In my PostGIS I have a point table (roughly 51 millions rows) and a multipolygon table. I need to find a polygon label/ID for every single point in my point table (roughly 51 millions rows) in PostGIS. So this is considered as point-in-polygon query (with ST_INTERSECTS).
This article suggests that using external storage for geometries significantly improves point-in-polygon queries. Here, geometries in external storage are not compressed hence the performance improvement; but there's potential extra storage size penalty (which is acceptable).
Another way to improve such query is using ST_SUBDIVIDE as explained here. This way, the polygons are divided into rectangular pieces.
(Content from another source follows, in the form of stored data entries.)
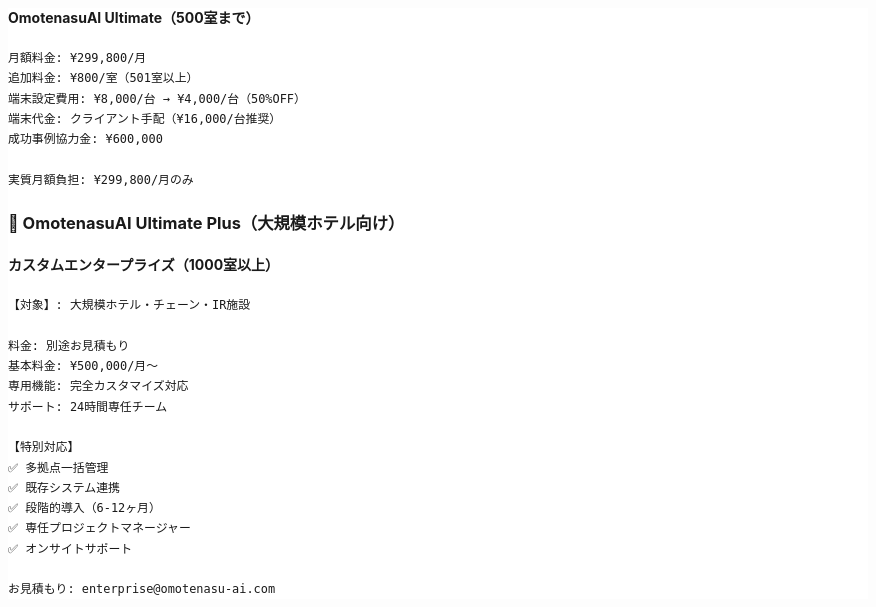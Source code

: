 #### **OmotenasuAI Ultimate（500室まで）**
```
月額料金: ¥299,800/月
追加料金: ¥800/室（501室以上）
端末設定費用: ¥8,000/台 → ¥4,000/台（50%OFF）
端末代金: クライアント手配（¥16,000/台推奨）
成功事例協力金: ¥600,000

実質月額負担: ¥299,800/月のみ
```

### **🏨 OmotenasuAI Ultimate Plus（大規模ホテル向け）**

#### **カスタムエンタープライズ（1000室以上）**
```
【対象】: 大規模ホテル・チェーン・IR施設

料金: 別途お見積もり
基本料金: ¥500,000/月〜
専用機能: 完全カスタマイズ対応
サポート: 24時間専任チーム

【特別対応】
✅ 多拠点一括管理
✅ 既存システム連携
✅ 段階的導入（6-12ヶ月）
✅ 専任プロジェクトマネージャー
✅ オンサイトサポート

お見積もり: enterprise@omotenasu-ai.com
```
Point-in-polygon queries, both hit and miss, are improved.
- Uncompressed vs Subdivided, generally which one is more preferable in terms of performance?
- If this is rather case-specific, what are the considerations?
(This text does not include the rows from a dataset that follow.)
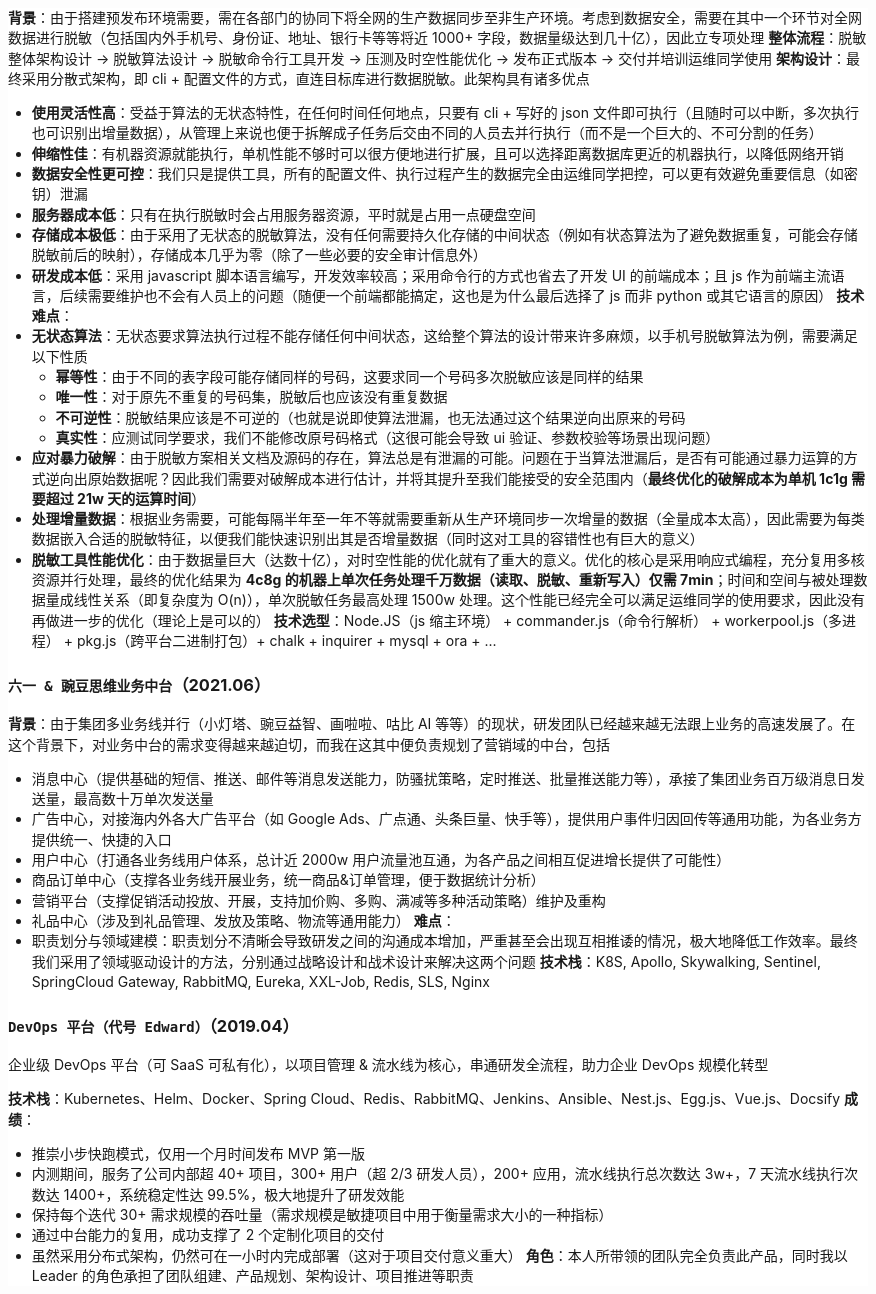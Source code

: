 **背景**：由于搭建预发布环境需要，需在各部门的协同下将全网的生产数据同步至非生产环境。考虑到数据安全，需要在其中一个环节对全网数据进行脱敏（包括国内外手机号、身份证、地址、银行卡等等将近 1000+ 字段，数据量级达到几十亿），因此立专项处理
**整体流程**：脱敏整体架构设计 -> 脱敏算法设计 -> 脱敏命令行工具开发 -> 压测及时空性能优化 -> 发布正式版本 -> 交付并培训运维同学使用
**架构设计**：最终采用分散式架构，即 cli + 配置文件的方式，直连目标库进行数据脱敏。此架构具有诸多优点
  - **使用灵活性高**：受益于算法的无状态特性，在任何时间任何地点，只要有 cli + 写好的 json 文件即可执行（且随时可以中断，多次执行也可识别出增量数据），从管理上来说也便于拆解成子任务后交由不同的人员去并行执行（而不是一个巨大的、不可分割的任务）
  - **伸缩性佳**：有机器资源就能执行，单机性能不够时可以很方便地进行扩展，且可以选择距离数据库更近的机器执行，以降低网络开销
  - **数据安全性更可控**：我们只是提供工具，所有的配置文件、执行过程产生的数据完全由运维同学把控，可以更有效避免重要信息（如密钥）泄漏
  - **服务器成本低**：只有在执行脱敏时会占用服务器资源，平时就是占用一点硬盘空间
  - **存储成本极低**：由于采用了无状态的脱敏算法，没有任何需要持久化存储的中间状态（例如有状态算法为了避免数据重复，可能会存储脱敏前后的映射），存储成本几乎为零（除了一些必要的安全审计信息外）
  - **研发成本低**：采用 javascript 脚本语言编写，开发效率较高；采用命令行的方式也省去了开发 UI 的前端成本；且 js 作为前端主流语言，后续需要维护也不会有人员上的问题（随便一个前端都能搞定，这也是为什么最后选择了 js 而非 python 或其它语言的原因）
**技术难点**：
  - **无状态算法**：无状态要求算法执行过程不能存储任何中间状态，这给整个算法的设计带来许多麻烦，以手机号脱敏算法为例，需要满足以下性质
    - **幂等性**：由于不同的表字段可能存储同样的号码，这要求同一个号码多次脱敏应该是同样的结果
    - **唯一性**：对于原先不重复的号码集，脱敏后也应该没有重复数据
    - **不可逆性**：脱敏结果应该是不可逆的（也就是说即使算法泄漏，也无法通过这个结果逆向出原来的号码
    - **真实性**：应测试同学要求，我们不能修改原号码格式（这很可能会导致 ui 验证、参数校验等场景出现问题）
  - **应对暴力破解**：由于脱敏方案相关文档及源码的存在，算法总是有泄漏的可能。问题在于当算法泄漏后，是否有可能通过暴力运算的方式逆向出原始数据呢？因此我们需要对破解成本进行估计，并将其提升至我们能接受的安全范围内（**最终优化的破解成本为单机 1c1g 需要超过 21w 天的运算时间**）
  - **处理增量数据**：根据业务需要，可能每隔半年至一年不等就需要重新从生产环境同步一次增量的数据（全量成本太高），因此需要为每类数据嵌入合适的脱敏特征，以便我们能快速识别出其是否增量数据（同时这对工具的容错性也有巨大的意义）
  - **脱敏工具性能优化**：由于数据量巨大（达数十亿），对时空性能的优化就有了重大的意义。优化的核心是采用响应式编程，充分复用多核资源并行处理，最终的优化结果为 **4c8g 的机器上单次任务处理千万数据（读取、脱敏、重新写入）仅需 7min**；时间和空间与被处理数据量成线性关系（即复杂度为 O(n)），单次脱敏任务最高处理 1500w 处理。这个性能已经完全可以满足运维同学的使用要求，因此没有再做进一步的优化（理论上是可以的）
**技术选型**：Node.JS（js 缩主环境） + commander.js（命令行解析） + workerpool.js（多进程） + pkg.js（跨平台二进制打包）+ chalk + inquirer + mysql + ora + ...


### `六一 & 豌豆思维业务中台`（2021.06）

**背景**：由于集团多业务线并行（小灯塔、豌豆益智、画啦啦、咕比 AI 等等）的现状，研发团队已经越来越无法跟上业务的高速发展了。在这个背景下，对业务中台的需求变得越来越迫切，而我在这其中便负责规划了营销域的中台，包括
  - 消息中心（提供基础的短信、推送、邮件等消息发送能力，防骚扰策略，定时推送、批量推送能力等），承接了集团业务百万级消息日发送量，最高数十万单次发送量
  - 广告中心，对接海内外各大广告平台（如 Google Ads、广点通、头条巨量、快手等），提供用户事件归因回传等通用功能，为各业务方提供统一、快捷的入口
  - 用户中心（打通各业务线用户体系，总计近 2000w 用户流量池互通，为各产品之间相互促进增长提供了可能性）
  - 商品订单中心（支撑各业务线开展业务，统一商品&订单管理，便于数据统计分析）
  - 营销平台（支撑促销活动投放、开展，支持加价购、多购、满减等多种活动策略）维护及重构
  - 礼品中心（涉及到礼品管理、发放及策略、物流等通用能力）
**难点**：
  - 职责划分与领域建模：职责划分不清晰会导致研发之间的沟通成本增加，严重甚至会出现互相推诿的情况，极大地降低工作效率。最终我们采用了领域驱动设计的方法，分别通过战略设计和战术设计来解决这两个问题
**技术栈**：K8S, Apollo, Skywalking, Sentinel, SpringCloud Gateway, RabbitMQ, Eureka, XXL-Job, Redis, SLS, Nginx


### `DevOps 平台（代号 Edward）`（2019.04）

企业级 DevOps 平台（可 SaaS 可私有化），以项目管理 & 流水线为核心，串通研发全流程，助力企业 DevOps 规模化转型

**技术栈**：Kubernetes、Helm、Docker、Spring Cloud、Redis、RabbitMQ、Jenkins、Ansible、Nest.js、Egg.js、Vue.js、Docsify
**成绩**：
  - 推崇小步快跑模式，仅用一个月时间发布 MVP 第一版
  - 内测期间，服务了公司内部超 40+ 项目，300+ 用户（超 2/3 研发人员），200+ 应用，流水线执行总次数达 3w+，7 天流水线执行次数达 1400+，系统稳定性达 99.5%，极大地提升了研发效能
  - 保持每个迭代 30+ 需求规模的吞吐量（需求规模是敏捷项目中用于衡量需求大小的一种指标）
  - 通过中台能力的复用，成功支撑了 2 个定制化项目的交付
  - 虽然采用分布式架构，仍然可在一小时内完成部署（这对于项目交付意义重大）
**角色**：本人所带领的团队完全负责此产品，同时我以 Leader 的角色承担了团队组建、产品规划、架构设计、项目推进等职责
Yes I can implement both in a polygon (or multipolygon) table. But when I choose to use small number for max_vertices (a param in ST_SUBDIVIDE), the geometries won't be big enough to bleed to be uncompressed.
- count = 319 rows
- min = 97 vertex
- median = 3,942 vertex
- max = 217,436 vertex
- stdev = 22,921.20793 vertex
- average = 10,458.48903 vertex
- 37 out of 319 have Npoints < 512, so these won't be toasted.
So i made a test using 4 variations for the polygon table:
- Uncompressed (but not subdivided)
- Subdivided (with max vertice= 64, the 319 explodes to 109,574 rows )
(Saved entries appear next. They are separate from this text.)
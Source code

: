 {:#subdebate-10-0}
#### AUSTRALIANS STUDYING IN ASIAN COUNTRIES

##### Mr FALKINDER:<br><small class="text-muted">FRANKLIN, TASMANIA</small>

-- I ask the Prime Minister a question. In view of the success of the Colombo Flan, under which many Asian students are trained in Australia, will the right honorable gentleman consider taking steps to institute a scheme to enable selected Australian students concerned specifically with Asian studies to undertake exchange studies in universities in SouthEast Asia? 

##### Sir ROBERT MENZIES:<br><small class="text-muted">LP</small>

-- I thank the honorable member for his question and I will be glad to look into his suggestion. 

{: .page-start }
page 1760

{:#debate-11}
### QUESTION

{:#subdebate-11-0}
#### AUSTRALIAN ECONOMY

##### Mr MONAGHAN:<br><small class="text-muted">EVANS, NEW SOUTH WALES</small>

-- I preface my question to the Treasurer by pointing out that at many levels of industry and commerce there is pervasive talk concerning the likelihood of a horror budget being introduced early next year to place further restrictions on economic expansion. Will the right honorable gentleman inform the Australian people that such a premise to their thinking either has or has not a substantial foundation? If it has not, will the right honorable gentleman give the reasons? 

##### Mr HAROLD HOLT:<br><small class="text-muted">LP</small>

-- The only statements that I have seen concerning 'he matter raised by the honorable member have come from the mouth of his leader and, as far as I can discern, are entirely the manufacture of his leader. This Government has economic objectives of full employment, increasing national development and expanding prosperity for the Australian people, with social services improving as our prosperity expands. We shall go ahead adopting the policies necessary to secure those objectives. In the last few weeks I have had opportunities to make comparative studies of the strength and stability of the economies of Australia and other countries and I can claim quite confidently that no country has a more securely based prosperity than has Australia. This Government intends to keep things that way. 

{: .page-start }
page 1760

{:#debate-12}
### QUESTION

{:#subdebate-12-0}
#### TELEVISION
- Subdivided (with max vertice= 512, the 319 explodes to 19,512 rows )
I tested EXPLAIN ANALYZE with a portion (±500k rows) of my point table (total 51 millions of rows) against those 4 variations. This is to get the 'Execution time'.
EXPLAIN ANALYZE WITH poi AS ( SELECT id, geom FROM point WHERE kpr_id = '430' ) SELECT p.id, b.id_polygon FROM poi p, polygon b WHERE ST_INTERSECTS(b.geom, p.geom) --both geom are indexed IS TRUE;
Interestingly, their Execution time are:
- Conventional: 9 minutes
- Uncompressed (but not subdivided) : 10 minutes
- Subdivided (with max vertice= 64) : 8.9 hours (!)
- Subdivided (with max vertice= 512) : 1.7 hours
So it seems that using external (to get uncompressed geometry) does not improve performance. ST_Subdivide even gets worse execution time.
Below is the Explain analyze result (with polygon variation #3, subdivided):
Nested Loop (cost=467106.10..15291893745.32 rows=18183694 width=15) (actual time=8217729.613..32306920.503 rows=526095 loops=1) Join Filter: (((b.geom && p.geom) AND _st_intersects(b.geom, p.geom)) IS TRUE) Rows Removed by Join Filter: 57645807435 CTE poi -> Bitmap Heap Scan on point (cost=5958.78..467106.10 rows=497847 width=36) (actual time=587.892..14814.902 rows=526095 loops=1) Recheck Cond: ((kpr_id)::text = '430'::text) Rows Removed by Index Recheck: 1942446 Heap Blocks: exact=105737 lossy=67782 -> Bitmap Index Scan on point_kpr_id_idx (cost=0.00..5834.32 rows=497847 width=0) (actual time=547.728..547.728 rows=526095 loops=1) Index Cond: ((kpr_id)::text = '4303130000'::text) -> Seq Scan on polygon b (cost=0.00..11434.74 rows=109574 width=594) (actual time=5.819..1415.867 rows=109574 loops=1) -> CTE Scan on poi p (cost=0.00..9956.94 rows=497847 width=36) (actual time=0.016..97.227 rows=526095 loops=109574) Planning time: 0.415 ms Execution time: 32306984.195 ms --this is 8,9 hours(!)